WASHINGTON, September 8, 2022 – In an Advisory issued today, the Office of Inspector General (OIG) of the Federal Communications Commission warned that some Affordable Connectivity Program (ACP) providers and their agents are making fraudulent program enrollments by using the same child or dependent to qualify multiple households for simultaneous ACP support.
Most households are eligible for ACP support based on the subscriber’s own participation in a qualifying federal program like SNAP or Medicaid. However, many other subscribers are eligible through a Benefit Qualifying Person (BQP)—another household member, such as a child or dependent, who meets one of the ACP eligibility requirements. OIG’s analyses show a number of providers enrolled many ACP households based on the eligibility of a single BQP. The Advisory discusses 12 BQPs who were used by providers and their agents to enroll between 135 and 1,042 ACP households each. Providers have collected more than $1.4 million in connection with those enrollments alone.
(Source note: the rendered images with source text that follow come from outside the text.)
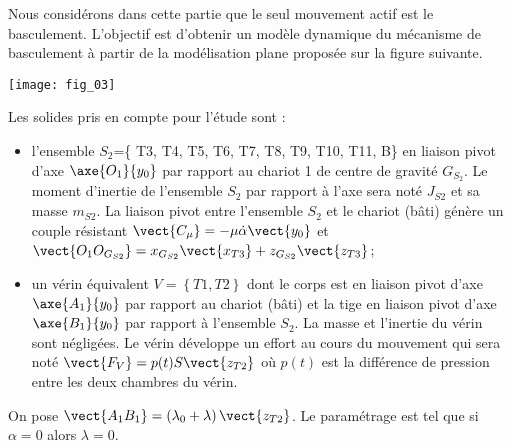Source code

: \begin{multicols}{2}
Nous considérons dans cette partie que le seul mouvement actif est le basculement.
L’objectif est d’obtenir un modèle dynamique du mécanisme de basculement à partir de la modélisation plane proposée sur la figure suivante.


\begin{center}
\texttt{[image: fig\_03]}
\end{center}

Les solides pris en compte pour l’étude sont :
\begin{itemize}
\item l'ensemble $S_2$=\{ T3, T4, T5, T6, T7, T8, T9, T10, T11, B\} en liaison pivot d'axe $\axe{O_1}{y_0}$ par rapport au chariot 1 de centre de gravité $G_{S_2}$. Le moment d’inertie de l’ensemble $S_2$ par rapport à l’axe sera noté $J_{S2}$ et sa masse $m_{S2}$. La liaison pivot entre l’ensemble $S_2$ et le chariot (bâti) génère un couple résistant $\vect{C_{\mu}}=-\mu\dot{\alpha}\vect{y_0}$ et $\vect{O_1O_{G_{S2}}}=x_{G_{S2}} \vect{x_{T3}}+z_{G_{S2}} \vect{z_{T3}}$; 
\item un vérin équivalent $V=\left\{ T1,T2\right\}$ dont le corps est en liaison pivot d’axe $\axe{A_1}{y_0}$ par rapport au chariot (bâti) et la tige en liaison pivot d’axe $\axe{B_1}{y_0}$ par rapport à l’ensemble $S_2$. La masse et l’inertie du vérin sont négligées. Le vérin développe un effort au cours du mouvement qui sera noté $\vect{F_V} = p(t) S \vect{z_{T2}}$ où $p(t)$ est la différence de pression entre les deux chambres du vérin.
\end{itemize}


On pose $\vect{A_1B_1} = \left( \lambda_0+\lambda\right)\vect{z_{T2}}$. Le paramétrage est tel que si $\alpha=0$ alors $\lambda=0$.

%
%


\ifprof
\begin{corrige}
\end{corrige}
\else
\fi

\ifprof
\else
\end{multicols}%
\fi

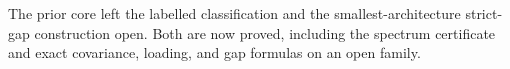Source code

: The prior core left the labelled classification and the smallest-architecture strict-gap construction open. Both are now proved, including the spectrum certificate and exact covariance, loading, and gap formulas on an open family.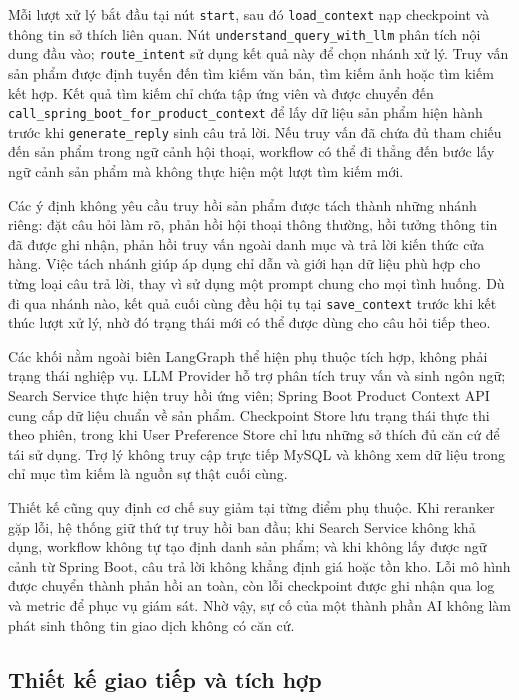 Mỗi lượt xử lý bắt đầu tại nút \texttt{start}, sau đó \texttt{load\_context} nạp checkpoint và thông tin sở thích liên quan. Nút \texttt{understand\_query\_with\_llm} phân tích nội dung đầu vào; \texttt{route\_intent} sử dụng kết quả này để chọn nhánh xử lý. Truy vấn sản phẩm được định tuyến đến tìm kiếm văn bản, tìm kiếm ảnh hoặc tìm kiếm kết hợp. Kết quả tìm kiếm chỉ chứa tập ứng viên và được chuyển đến \texttt{call\_spring\_boot\_for\_product\_context} để lấy dữ liệu sản phẩm hiện hành trước khi \texttt{generate\_reply} sinh câu trả lời. Nếu truy vấn đã chứa đủ tham chiếu đến sản phẩm trong ngữ cảnh hội thoại, workflow có thể đi thẳng đến bước lấy ngữ cảnh sản phẩm mà không thực hiện một lượt tìm kiếm mới.

Các ý định không yêu cầu truy hồi sản phẩm được tách thành những nhánh riêng: đặt câu hỏi làm rõ, phản hồi hội thoại thông thường, hồi tưởng thông tin đã được ghi nhận, phản hồi truy vấn ngoài danh mục và trả lời kiến thức cửa hàng. Việc tách nhánh giúp áp dụng chỉ dẫn và giới hạn dữ liệu phù hợp cho từng loại câu trả lời, thay vì sử dụng một prompt chung cho mọi tình huống. Dù đi qua nhánh nào, kết quả cuối cùng đều hội tụ tại \texttt{save\_context} trước khi kết thúc lượt xử lý, nhờ đó trạng thái mới có thể được dùng cho câu hỏi tiếp theo.

Các khối nằm ngoài biên LangGraph thể hiện phụ thuộc tích hợp, không phải trạng thái nghiệp vụ. LLM Provider hỗ trợ phân tích truy vấn và sinh ngôn ngữ; Search Service thực hiện truy hồi ứng viên; Spring Boot Product Context API cung cấp dữ liệu chuẩn về sản phẩm. Checkpoint Store lưu trạng thái thực thi theo phiên, trong khi User Preference Store chỉ lưu những sở thích đủ căn cứ để tái sử dụng. Trợ lý không truy cập trực tiếp MySQL và không xem dữ liệu trong chỉ mục tìm kiếm là nguồn sự thật cuối cùng.

Thiết kế cũng quy định cơ chế suy giảm tại từng điểm phụ thuộc. Khi reranker gặp lỗi, hệ thống giữ thứ tự truy hồi ban đầu; khi Search Service không khả dụng, workflow không tự tạo định danh sản phẩm; và khi không lấy được ngữ cảnh từ Spring Boot, câu trả lời không khẳng định giá hoặc tồn kho. Lỗi mô hình được chuyển thành phản hồi an toàn, còn lỗi checkpoint được ghi nhận qua log và metric để phục vụ giám sát. Nhờ vậy, sự cố của một thành phần AI không làm phát sinh thông tin giao dịch không có căn cứ.

\subsection{Thiết kế giao tiếp và tích hợp}

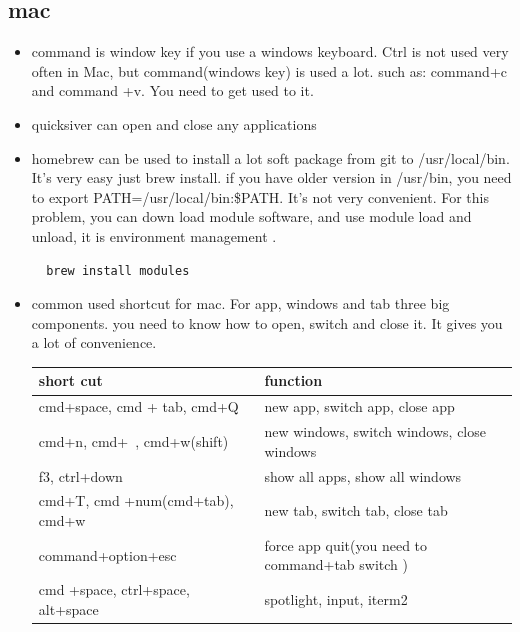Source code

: \documentclass[paper=8.5in:11in, twoside, 12pt, pagesize=pdftex]{book}
\begin{document}
\subsection{mac}
\begin{itemize}
	
 	\item command is window key if you use a windows keyboard.  Ctrl is not used very often in Mac, but command(windows key) is used a lot. such as: command+c and command +v.  You need to get used to it. 
 
  	\item quicksiver can open and close any applications
  	
  	\item homebrew can be used to install a lot soft package from git to /usr/local/bin. It's very easy just brew install. 
  if you have older version in /usr/bin, you need to export PATH=/usr/local/bin:\$PATH. It's not very convenient. For this problem, you can down load module software, and use module load and unload, it is  environment management . 
  \begin{verbatim}
  brew install modules 
  \end{verbatim}
    
  	\item common used shortcut for mac. For app, windows and tab three big components. you need to know how to open, switch and close it.  It gives you a lot of convenience.  
  
  \begin{tabular}{|p{}|p{}|}
  	\hline
  	short cut& function  \\
  	\hline
  	cmd+space, cmd + tab, cmd+Q& new app,  switch app, close app \\
  	\hline
  	 cmd+n, cmd+~, cmd+w(shift) & new windows, switch windows, close windows \\
  	 
  	\hline
  	 f3, ctrl+down & show all apps, show all windows  \\
  	 
  	\hline
  	cmd+T, cmd +num(cmd+tab), cmd+w &new tab,  switch tab, close tab  \\
  	
  	\hline command+option+esc & force app quit(you need to command+tab switch ) \\
  	
  	\hline
  	cmd +space, ctrl+space, alt+space& spotlight, input, iterm2  \\
  

\end{tabular}
\end{itemize}
\end{document}
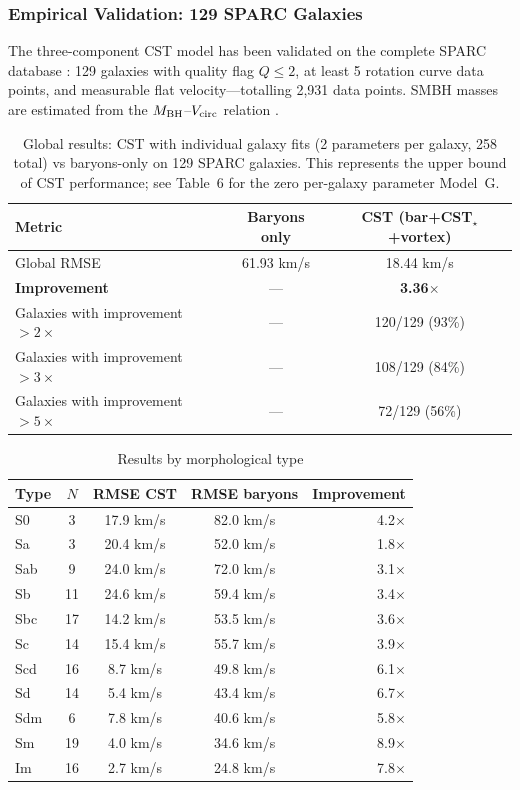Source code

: \documentclass[10pt,a4paper]{article}
\begin{document}
\subsubsection{Empirical Validation: 129 SPARC Galaxies}

The three-component CST model has been validated on the complete SPARC database \cite{Lelli2016}: 129 galaxies with quality flag $Q \leq 2$, at least 5 rotation curve data points, and measurable flat velocity---totalling 2{,}931 data points. SMBH masses are estimated from the $M_{\rm BH}$--$V_{\rm circ}$ relation \cite{Davis2019}.

\begin{table}[h]
\centering
\caption{Global results: CST with individual galaxy fits (2 parameters per galaxy, 258 total) vs baryons-only on 129 SPARC galaxies. This represents the upper bound of CST performance; see Table~6 for the zero per-galaxy parameter Model~G.}
\begin{tabular}{lcc}
\toprule
Metric & Baryons only & CST (bar+CST$_\star$+vortex) \\
\midrule
Global RMSE & 61.93 km/s & 18.44 km/s \\
\textbf{Improvement} & --- & \textbf{3.36$\times$} \\
Galaxies with improvement $>2\times$ & --- & 120/129 (93\%) \\
Galaxies with improvement $>3\times$ & --- & 108/129 (84\%) \\
Galaxies with improvement $>5\times$ & --- & 72/129 (56\%) \\
\bottomrule
\end{tabular}
\end{table}

\begin{table}[h]
\centering
\caption{Results by morphological type}
\begin{tabular}{lcccr}
\toprule
Type & $N$ & RMSE CST & RMSE baryons & Improvement \\
\midrule
S0   & 3  & 17.9 km/s & 82.0 km/s & 4.2$\times$ \\
Sa   & 3  & 20.4 km/s & 52.0 km/s & 1.8$\times$ \\
Sab  & 9  & 24.0 km/s & 72.0 km/s & 3.1$\times$ \\
Sb   & 11 & 24.6 km/s & 59.4 km/s & 3.4$\times$ \\
Sbc  & 17 & 14.2 km/s & 53.5 km/s & 3.6$\times$ \\
Sc   & 14 & 15.4 km/s & 55.7 km/s & 3.9$\times$ \\
Scd  & 16 & 8.7 km/s  & 49.8 km/s & 6.1$\times$ \\
Sd   & 14 & 5.4 km/s  & 43.4 km/s & 6.7$\times$ \\
Sdm  & 6  & 7.8 km/s  & 40.6 km/s & 5.8$\times$ \\
Sm   & 19 & 4.0 km/s  & 34.6 km/s & 8.9$\times$ \\
Im   & 16 & 2.7 km/s  & 24.8 km/s & 7.8$\times$ \\
\bottomrule
\end{tabular}
\end{table}
\end{document}
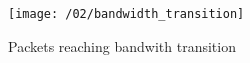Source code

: 

\begin{figure}[H]
\texttt{[image: /02/bandwidth\_transition]}
\caption{Packets reaching bandwith transition}
\label{fig:bandwidth_transition}
\end{figure}











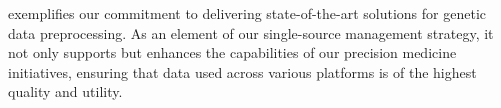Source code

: 
\dnasnake exemplifies our commitment to delivering state-of-the-art solutions for genetic data preprocessing. As an element of our single-source management strategy, it not only supports but enhances the capabilities of our precision medicine initiatives, ensuring that data used across various platforms is of the highest quality and utility.
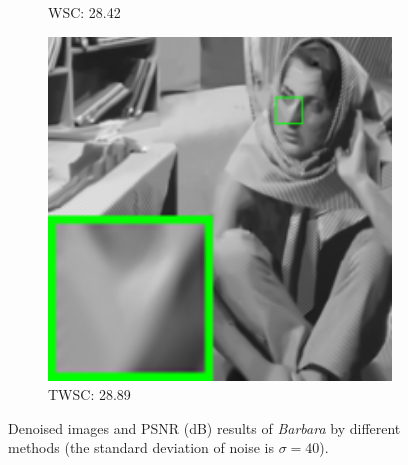 \begin{figure}
\begin{adjustwidth}{-2cm}{}
\begin{subfigure}[t]{0.19\textwidth}
		\caption{WSC: 28.42}
    \end{subfigure}
    \hfill
    \begin{subfigure}[t]{0.19\textwidth}
        \centering
        \includegraphics[width=1\textwidth]{images/twsc/awgn/resize_br_WLSWSC_40_barbara.png}
		\caption{TWSC: 28.89}
    \end{subfigure}
    \caption{Denoised images and PSNR (dB) results of \textsl{Barbara} by different methods (the standard deviation of noise is $\sigma=40$).}
    \label{fig5-3}
\end{adjustwidth}
\end{figure}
The Advisory also notes many more BQPs were used to make dozens of household enrollments and that these fraud schemes are ongoing.
Inspector General David L. Hunt said, “Providers are responsible for implementing policies and procedures for ensuring an ACP household is eligible under program rules. Providers who continue to seek program support each month after failing to properly train and monitor their sales agents’ enrollment activity will be held accountable.”